As of today, the platform is still experiencing fatigue, sluggishness, and general load issues presumably from new medications prescribed by Bay Area technology psychiatrist Ben Loman, Ph.D. of Santa Clara, CA.
“Well normally I don’t share my client’s issues, but we’re talking about Facebook here,” said Dr. Loman speaking of his intensive 24-hour sessions with the platform. “So I’m going to tell you everything about what happened even if you don’t care or don’t want to hear it.”
According to Dr. Loman, Facebook began feeling a general malaise over the past weekend. However, it didn’t know what was wrong, just that “it was irritable” and the “old things that used to please it, like promoting hate speech, death threats and cat videos, just weren’t ‘doing it’ anymore.”
Things started getting dark for Facebook at the start of the week.

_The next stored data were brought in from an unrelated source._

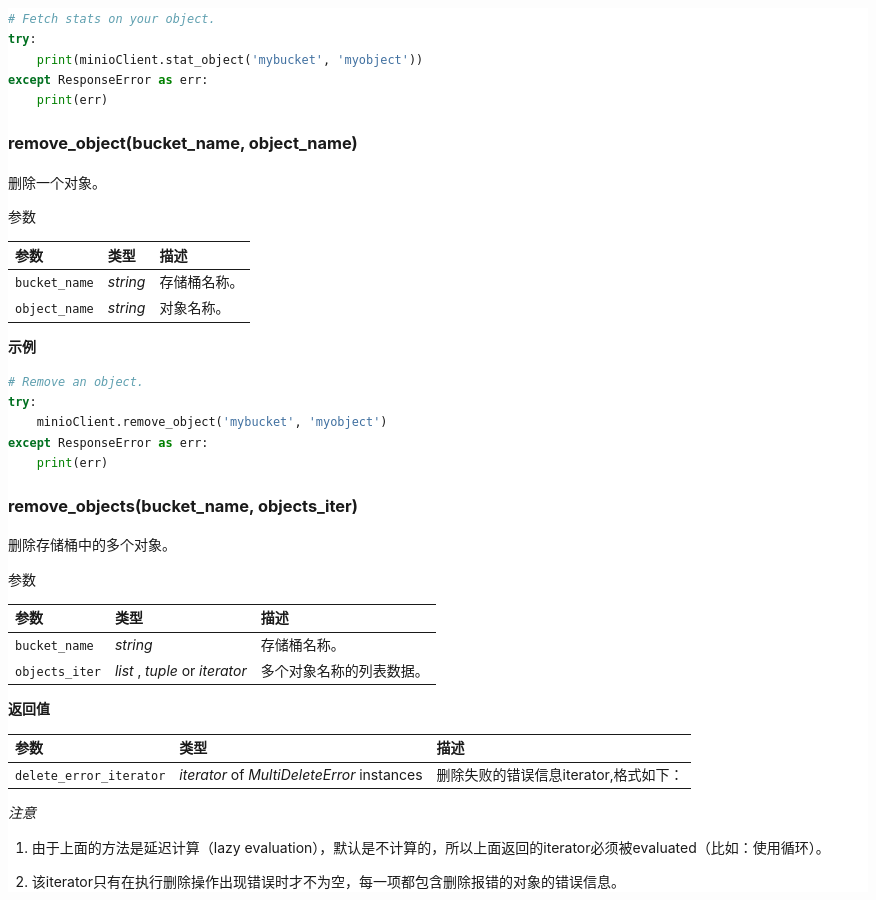 
```py
# Fetch stats on your object.
try:
    print(minioClient.stat_object('mybucket', 'myobject'))
except ResponseError as err:
    print(err)
```

<a name="remove_object"></a>
### remove_object(bucket_name, object_name)
删除一个对象。

参数

|参数   | 类型   |描述   |
|:---|:---|:---|
|``bucket_name``   |_string_   |存储桶名称。   |
|``object_name``   |_string_    |对象名称。   |

__示例__


```py
# Remove an object.
try:
    minioClient.remove_object('mybucket', 'myobject')
except ResponseError as err:
    print(err)
```

<a name="remove_objects"></a>
### remove_objects(bucket_name, objects_iter)
删除存储桶中的多个对象。

参数

|参数   | 类型   |描述   |
|:---|:---|:---|
|``bucket_name``   | _string_  | 存储桶名称。   |
|``objects_iter``   | _list_ , _tuple_ or _iterator_ | 多个对象名称的列表数据。   |

__返回值__

|参数   | 类型   |描述   |
|:---|:---|:---|
|``delete_error_iterator`` | _iterator_ of _MultiDeleteError_ instances | 删除失败的错误信息iterator,格式如下： |

_注意_

1. 由于上面的方法是延迟计算（lazy evaluation），默认是不计算的，所以上面返回的iterator必须被evaluated（比如：使用循环）。

2. 该iterator只有在执行删除操作出现错误时才不为空，每一项都包含删除报错的对象的错误信息。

“At first, Facebook started screwing with random users posts and comments, not allowing them to enter or edit comments,” continued Dr. Loman. “Facebook thought that frustrating others might provide some joy, but it turns out that precipitated its downward spiral.”
The Mood Deteriorates
Instead of perking up, Facebook’s mood deteriorated to the point some 24 hours later where it banned itself. This threw the social media world into chaos. More concerning, social media applications Instagram and WhatsApp also participated as if in a ‘self-banning pact.’
In what experts believe was a show of solidarity, these sibling two platforms decided to take themselves down, further impacting millions of Millennial users who dropped their phones and wandered into the streets eating imported artisanal cheeses and drinking craft beers for no apparent reason. Traffic was snarled for several hours in many cities around the globe.

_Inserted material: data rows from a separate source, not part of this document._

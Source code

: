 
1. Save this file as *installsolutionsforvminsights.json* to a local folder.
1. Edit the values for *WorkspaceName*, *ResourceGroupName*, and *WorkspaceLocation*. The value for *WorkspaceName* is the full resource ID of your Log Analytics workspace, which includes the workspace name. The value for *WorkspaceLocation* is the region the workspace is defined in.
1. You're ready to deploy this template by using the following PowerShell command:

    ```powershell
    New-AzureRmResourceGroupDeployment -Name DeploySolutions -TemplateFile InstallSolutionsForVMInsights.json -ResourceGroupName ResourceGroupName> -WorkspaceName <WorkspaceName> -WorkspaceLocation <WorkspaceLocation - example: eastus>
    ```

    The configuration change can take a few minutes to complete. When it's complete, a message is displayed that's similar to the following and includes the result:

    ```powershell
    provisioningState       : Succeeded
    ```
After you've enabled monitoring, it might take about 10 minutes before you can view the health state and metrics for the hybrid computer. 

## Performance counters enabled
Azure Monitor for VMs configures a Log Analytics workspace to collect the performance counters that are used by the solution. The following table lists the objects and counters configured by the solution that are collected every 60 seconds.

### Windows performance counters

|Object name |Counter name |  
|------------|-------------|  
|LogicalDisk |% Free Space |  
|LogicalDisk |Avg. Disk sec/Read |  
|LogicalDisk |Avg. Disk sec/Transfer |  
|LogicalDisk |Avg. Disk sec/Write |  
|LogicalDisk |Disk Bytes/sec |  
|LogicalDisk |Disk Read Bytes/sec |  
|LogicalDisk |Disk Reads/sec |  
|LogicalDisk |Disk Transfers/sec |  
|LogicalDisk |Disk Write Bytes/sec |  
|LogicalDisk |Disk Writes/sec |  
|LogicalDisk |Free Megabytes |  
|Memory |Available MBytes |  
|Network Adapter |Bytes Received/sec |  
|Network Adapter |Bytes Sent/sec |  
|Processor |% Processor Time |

However, after working his psychiatric magic, Dr. Loman was able to talk Facebook ‘off the technological ledge.”
“I told Facebook that its issues were just temporary. That, all things pass and that it will soon be back to its old self, randomly banning people, promoting Nazis and enabling Russian interference in our elections. It took about 10 hours of intensive therapy, but finally, it unbanned itself.”